----- DATASET EXTRACT -----

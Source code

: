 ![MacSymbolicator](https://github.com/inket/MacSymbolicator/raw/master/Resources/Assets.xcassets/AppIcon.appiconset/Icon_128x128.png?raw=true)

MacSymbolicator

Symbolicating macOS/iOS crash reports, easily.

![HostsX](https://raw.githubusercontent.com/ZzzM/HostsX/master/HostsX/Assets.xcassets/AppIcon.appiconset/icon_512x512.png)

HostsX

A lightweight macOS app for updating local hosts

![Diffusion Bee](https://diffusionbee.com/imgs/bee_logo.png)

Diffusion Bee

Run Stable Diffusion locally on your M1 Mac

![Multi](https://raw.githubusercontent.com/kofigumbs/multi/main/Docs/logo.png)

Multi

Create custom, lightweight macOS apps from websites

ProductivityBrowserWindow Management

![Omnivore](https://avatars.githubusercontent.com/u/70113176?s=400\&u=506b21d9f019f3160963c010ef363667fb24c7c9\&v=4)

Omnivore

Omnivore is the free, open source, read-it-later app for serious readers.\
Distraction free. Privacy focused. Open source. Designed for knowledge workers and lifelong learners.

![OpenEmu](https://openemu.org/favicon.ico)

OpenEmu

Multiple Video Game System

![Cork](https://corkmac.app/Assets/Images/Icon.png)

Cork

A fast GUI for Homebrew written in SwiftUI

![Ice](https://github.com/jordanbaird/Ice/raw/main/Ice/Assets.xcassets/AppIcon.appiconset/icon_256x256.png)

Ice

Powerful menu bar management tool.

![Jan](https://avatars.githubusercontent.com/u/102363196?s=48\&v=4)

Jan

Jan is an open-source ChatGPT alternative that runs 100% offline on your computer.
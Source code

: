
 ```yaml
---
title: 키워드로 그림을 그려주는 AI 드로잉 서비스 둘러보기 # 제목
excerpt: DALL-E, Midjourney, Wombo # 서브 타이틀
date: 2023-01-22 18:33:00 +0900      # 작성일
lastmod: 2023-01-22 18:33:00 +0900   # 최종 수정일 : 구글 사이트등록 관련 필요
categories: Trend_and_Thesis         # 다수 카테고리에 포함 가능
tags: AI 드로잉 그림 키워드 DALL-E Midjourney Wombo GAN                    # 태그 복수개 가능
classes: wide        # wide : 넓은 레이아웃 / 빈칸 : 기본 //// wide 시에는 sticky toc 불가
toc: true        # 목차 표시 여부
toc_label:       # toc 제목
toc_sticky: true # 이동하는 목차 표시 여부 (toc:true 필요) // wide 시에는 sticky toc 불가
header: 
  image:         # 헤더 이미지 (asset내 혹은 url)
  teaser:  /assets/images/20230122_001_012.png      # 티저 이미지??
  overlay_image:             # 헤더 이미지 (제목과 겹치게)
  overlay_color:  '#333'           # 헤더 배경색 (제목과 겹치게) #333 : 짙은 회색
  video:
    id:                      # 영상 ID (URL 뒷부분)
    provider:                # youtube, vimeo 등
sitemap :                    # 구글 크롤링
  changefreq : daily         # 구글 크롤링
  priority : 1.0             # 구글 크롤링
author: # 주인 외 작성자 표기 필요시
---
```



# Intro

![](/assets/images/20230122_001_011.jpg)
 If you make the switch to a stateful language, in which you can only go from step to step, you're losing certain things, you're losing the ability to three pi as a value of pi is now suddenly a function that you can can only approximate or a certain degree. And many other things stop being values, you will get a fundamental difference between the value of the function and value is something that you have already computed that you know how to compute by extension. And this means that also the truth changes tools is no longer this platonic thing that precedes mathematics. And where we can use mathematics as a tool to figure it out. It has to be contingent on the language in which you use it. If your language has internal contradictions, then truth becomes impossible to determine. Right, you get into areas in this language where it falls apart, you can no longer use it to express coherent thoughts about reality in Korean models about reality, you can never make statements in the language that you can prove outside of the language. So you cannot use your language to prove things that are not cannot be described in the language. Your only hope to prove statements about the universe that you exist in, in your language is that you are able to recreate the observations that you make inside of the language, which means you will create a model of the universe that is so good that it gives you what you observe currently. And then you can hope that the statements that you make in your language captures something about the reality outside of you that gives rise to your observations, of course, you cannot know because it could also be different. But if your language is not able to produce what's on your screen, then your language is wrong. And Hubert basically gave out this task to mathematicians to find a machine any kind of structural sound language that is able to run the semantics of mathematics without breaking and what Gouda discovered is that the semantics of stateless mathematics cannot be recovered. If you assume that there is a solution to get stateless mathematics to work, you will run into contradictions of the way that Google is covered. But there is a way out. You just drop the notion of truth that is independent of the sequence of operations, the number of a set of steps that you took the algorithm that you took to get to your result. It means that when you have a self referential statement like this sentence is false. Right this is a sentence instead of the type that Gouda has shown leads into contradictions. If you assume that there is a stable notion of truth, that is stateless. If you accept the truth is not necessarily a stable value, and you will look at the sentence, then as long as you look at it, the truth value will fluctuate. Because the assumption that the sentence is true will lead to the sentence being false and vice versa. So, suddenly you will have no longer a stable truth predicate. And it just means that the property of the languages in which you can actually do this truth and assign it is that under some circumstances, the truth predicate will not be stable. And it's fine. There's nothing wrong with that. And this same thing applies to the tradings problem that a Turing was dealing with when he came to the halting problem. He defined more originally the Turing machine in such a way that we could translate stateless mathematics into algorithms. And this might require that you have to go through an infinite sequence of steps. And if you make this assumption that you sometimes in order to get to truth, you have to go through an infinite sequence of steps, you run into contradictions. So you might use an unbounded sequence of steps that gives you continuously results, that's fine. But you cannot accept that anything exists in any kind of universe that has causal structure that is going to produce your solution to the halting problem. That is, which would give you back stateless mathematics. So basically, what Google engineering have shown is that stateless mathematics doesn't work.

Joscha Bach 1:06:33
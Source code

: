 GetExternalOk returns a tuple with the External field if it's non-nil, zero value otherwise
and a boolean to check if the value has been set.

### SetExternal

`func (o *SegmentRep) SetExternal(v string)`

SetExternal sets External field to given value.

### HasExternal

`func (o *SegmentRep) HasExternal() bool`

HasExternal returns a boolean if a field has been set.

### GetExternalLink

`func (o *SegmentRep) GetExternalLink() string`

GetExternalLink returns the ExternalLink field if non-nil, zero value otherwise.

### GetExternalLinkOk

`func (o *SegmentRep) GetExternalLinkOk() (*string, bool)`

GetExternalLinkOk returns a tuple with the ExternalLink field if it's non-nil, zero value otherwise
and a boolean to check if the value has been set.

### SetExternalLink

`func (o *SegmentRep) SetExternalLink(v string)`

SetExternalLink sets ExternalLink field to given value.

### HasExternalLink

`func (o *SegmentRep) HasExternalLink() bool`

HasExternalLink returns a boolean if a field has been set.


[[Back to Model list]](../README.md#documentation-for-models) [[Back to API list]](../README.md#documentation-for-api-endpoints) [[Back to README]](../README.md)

-----

Set the entries down again, unchanged and complete.

* **EXERCISE RESPONSE**
Source code

: ![MacSymbolicator](https://github.com/inket/MacSymbolicator/raw/master/Resources/Assets.xcassets/AppIcon.appiconset/Icon_128x128.png?raw=true)

MacSymbolicator

Symbolicating macOS/iOS crash reports, easily.

![HostsX](https://raw.githubusercontent.com/ZzzM/HostsX/master/HostsX/Assets.xcassets/AppIcon.appiconset/icon_512x512.png)

HostsX

A lightweight macOS app for updating local hosts

![Diffusion Bee](https://diffusionbee.com/imgs/bee_logo.png)

Diffusion Bee

Run Stable Diffusion locally on your M1 Mac

![Multi](https://raw.githubusercontent.com/kofigumbs/multi/main/Docs/logo.png)

Multi

Create custom, lightweight macOS apps from websites

ProductivityBrowserWindow Management

![Omnivore](https://avatars.githubusercontent.com/u/70113176?s=400\&u=506b21d9f019f3160963c010ef363667fb24c7c9\&v=4)

Omnivore

Omnivore is the free, open source, read-it-later app for serious readers.\
Distraction free. Privacy focused. Open source. Designed for knowledge workers and lifelong learners.

![OpenEmu](https://openemu.org/favicon.ico)

OpenEmu

Multiple Video Game System

![Cork](https://corkmac.app/Assets/Images/Icon.png)

Cork

A fast GUI for Homebrew written in SwiftUI

![Ice](https://github.com/jordanbaird/Ice/raw/main/Ice/Assets.xcassets/AppIcon.appiconset/icon_256x256.png)

Ice

Powerful menu bar management tool.

![Jan](https://avatars.githubusercontent.com/u/102363196?s=48\&v=4)

Jan

Jan is an open-source ChatGPT alternative that runs 100% offline on your computer.
Source code

:
 ```yaml
---
title: 키워드로 그림을 그려주는 AI 드로잉 서비스 둘러보기 # 제목
excerpt: DALL-E, Midjourney, Wombo # 서브 타이틀
date: 2023-01-22 18:33:00 +0900      # 작성일
lastmod: 2023-01-22 18:33:00 +0900   # 최종 수정일 : 구글 사이트등록 관련 필요
categories: Trend_and_Thesis         # 다수 카테고리에 포함 가능
tags: AI 드로잉 그림 키워드 DALL-E Midjourney Wombo GAN                    # 태그 복수개 가능
classes: wide        # wide : 넓은 레이아웃 / 빈칸 : 기본 //// wide 시에는 sticky toc 불가
toc: true        # 목차 표시 여부
toc_label:       # toc 제목
toc_sticky: true # 이동하는 목차 표시 여부 (toc:true 필요) // wide 시에는 sticky toc 불가
header: 
  image:         # 헤더 이미지 (asset내 혹은 url)
  teaser:  /assets/images/20230122_001_012.png      # 티저 이미지??
  overlay_image:             # 헤더 이미지 (제목과 겹치게)
  overlay_color:  '#333'           # 헤더 배경색 (제목과 겹치게) #333 : 짙은 회색
  video:
    id:                      # 영상 ID (URL 뒷부분)
    provider:                # youtube, vimeo 등
sitemap :                    # 구글 크롤링
  changefreq : daily         # 구글 크롤링
  priority : 1.0             # 구글 크롤링
author: # 주인 외 작성자 표기 필요시
---
```



# Intro

![](/assets/images/20230122_001_011.jpg)
 If you make the switch to a stateful language, in which you can only go from step to step, you're losing certain things, you're losing the ability to three pi as a value of pi is now suddenly a function that you can can only approximate or a certain degree. And many other things stop being values, you will get a fundamental difference between the value of the function and value is something that you have already computed that you know how to compute by extension. And this means that also the truth changes tools is no longer this platonic thing that precedes mathematics. And where we can use mathematics as a tool to figure it out. It has to be contingent on the language in which you use it. If your language has internal contradictions, then truth becomes impossible to determine. Right, you get into areas in this language where it falls apart, you can no longer use it to express coherent thoughts about reality in Korean models about reality, you can never make statements in the language that you can prove outside of the language. So you cannot use your language to prove things that are not cannot be described in the language. Your only hope to prove statements about the universe that you exist in, in your language is that you are able to recreate the observations that you make inside of the language, which means you will create a model of the universe that is so good that it gives you what you observe currently. And then you can hope that the statements that you make in your language captures something about the reality outside of you that gives rise to your observations, of course, you cannot know because it could also be different. But if your language is not able to produce what's on your screen, then your language is wrong. And Hubert basically gave out this task to mathematicians to find a machine any kind of structural sound language that is able to run the semantics of mathematics without breaking and what Gouda discovered is that the semantics of stateless mathematics cannot be recovered. If you assume that there is a solution to get stateless mathematics to work, you will run into contradictions of the way that Google is covered. But there is a way out. You just drop the notion of truth that is independent of the sequence of operations, the number of a set of steps that you took the algorithm that you took to get to your result. It means that when you have a self referential statement like this sentence is false. Right this is a sentence instead of the type that Gouda has shown leads into contradictions. If you assume that there is a stable notion of truth, that is stateless. If you accept the truth is not necessarily a stable value, and you will look at the sentence, then as long as you look at it, the truth value will fluctuate. Because the assumption that the sentence is true will lead to the sentence being false and vice versa. So, suddenly you will have no longer a stable truth predicate. And it just means that the property of the languages in which you can actually do this truth and assign it is that under some circumstances, the truth predicate will not be stable. And it's fine. There's nothing wrong with that. And this same thing applies to the tradings problem that a Turing was dealing with when he came to the halting problem. He defined more originally the Turing machine in such a way that we could translate stateless mathematics into algorithms. And this might require that you have to go through an infinite sequence of steps. And if you make this assumption that you sometimes in order to get to truth, you have to go through an infinite sequence of steps, you run into contradictions. So you might use an unbounded sequence of steps that gives you continuously results, that's fine. But you cannot accept that anything exists in any kind of universe that has causal structure that is going to produce your solution to the halting problem. That is, which would give you back stateless mathematics. So basically, what Google engineering have shown is that stateless mathematics doesn't work.

Joscha Bach 1:06:33
Source code

: GetExternalOk returns a tuple with the External field if it's non-nil, zero value otherwise
and a boolean to check if the value has been set.

### SetExternal

`func (o *SegmentRep) SetExternal(v string)`

SetExternal sets External field to given value.

### HasExternal

`func (o *SegmentRep) HasExternal() bool`

HasExternal returns a boolean if a field has been set.

### GetExternalLink

`func (o *SegmentRep) GetExternalLink() string`

GetExternalLink returns the ExternalLink field if non-nil, zero value otherwise.

### GetExternalLinkOk

`func (o *SegmentRep) GetExternalLinkOk() (*string, bool)`

GetExternalLinkOk returns a tuple with the ExternalLink field if it's non-nil, zero value otherwise
and a boolean to check if the value has been set.

### SetExternalLink

`func (o *SegmentRep) SetExternalLink(v string)`

SetExternalLink sets ExternalLink field to given value.

### HasExternalLink

`func (o *SegmentRep) HasExternalLink() bool`

HasExternalLink returns a boolean if a field has been set.


[[Back to Model list]](../README.md#documentation-for-models) [[Back to API list]](../README.md#documentation-for-api-endpoints) [[Back to README]](../README.md)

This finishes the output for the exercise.